(Stored data)

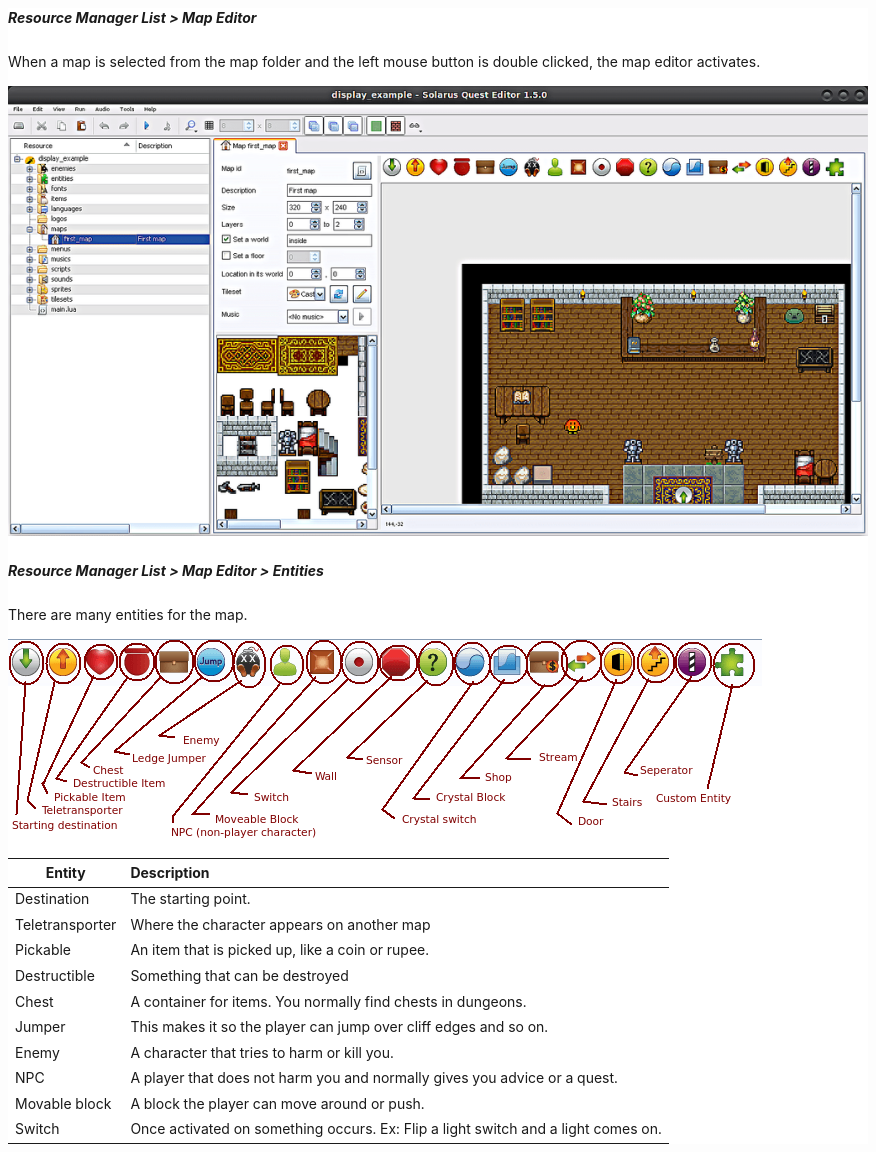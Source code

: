 ##### Resource Manager List > Map Editor

When a map is selected from the map folder and the left mouse button is double clicked, the map editor activates.

![Chapter_3_23_Solarus_Editor_resource_file_manager_map_editor.png](https://github.com/Zefk/Solarus-ARPG-Game-Development-Book_2/raw/master/Lesson_images/Chapter_3_%20images/Chapter_3_23_Solarus_Editor_resource_file_manager_map_editor.png)

##### Resource Manager List > Map Editor > Entities

There are many entities for the map.

![Chapter_3_24_Solarus_Editor_resource_file_manager_map_editor_entities.png](https://github.com/Zefk/Solarus-ARPG-Game-Development-Book_2/raw/master/Lesson_images/Chapter_3_%20images/Chapter_3_24_Solarus_Editor_resource_file_manager_map_editor_entities.png)

|Entity      |              Description                   |
|------------|:------------------------------------------|
|Destination|        The starting point.
|Teletransporter|    Where the character appears on another map
|Pickable|           An item that is picked up, like a coin or rupee.
|Destructible|       Something that can be destroyed
|Chest|              A container for items. You normally find chests in dungeons.
|Jumper|             This makes it so the player can jump over cliff edges and so on.
|Enemy|              A character that tries to harm or kill you.
|NPC|                A player that does not harm you and normally gives you advice or a quest.
|Movable block|     A block the player can move around or push.
|Switch|             Once activated on something occurs. Ex: Flip a light switch and a light comes on.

▸ Task statement
Output the records exactly as they appear, skipping any pictures.

▸ Written reply
Source code

: ##### Resource Manager List > Map Editor

When a map is selected from the map folder and the left mouse button is double clicked, the map editor activates.

![Chapter_3_23_Solarus_Editor_resource_file_manager_map_editor.png](https://github.com/Zefk/Solarus-ARPG-Game-Development-Book_2/raw/master/Lesson_images/Chapter_3_%20images/Chapter_3_23_Solarus_Editor_resource_file_manager_map_editor.png)

##### Resource Manager List > Map Editor > Entities

There are many entities for the map.

![Chapter_3_24_Solarus_Editor_resource_file_manager_map_editor_entities.png](https://github.com/Zefk/Solarus-ARPG-Game-Development-Book_2/raw/master/Lesson_images/Chapter_3_%20images/Chapter_3_24_Solarus_Editor_resource_file_manager_map_editor_entities.png)

|Entity      |              Description                   |
|------------|:------------------------------------------|
|Destination|        The starting point.
|Teletransporter|    Where the character appears on another map
|Pickable|           An item that is picked up, like a coin or rupee.
|Destructible|       Something that can be destroyed
|Chest|              A container for items. You normally find chests in dungeons.
|Jumper|             This makes it so the player can jump over cliff edges and so on.
|Enemy|              A character that tries to harm or kill you.
|NPC|                A player that does not harm you and normally gives you advice or a quest.
|Movable block|     A block the player can move around or push.
|Switch|             Once activated on something occurs. Ex: Flip a light switch and a light comes on.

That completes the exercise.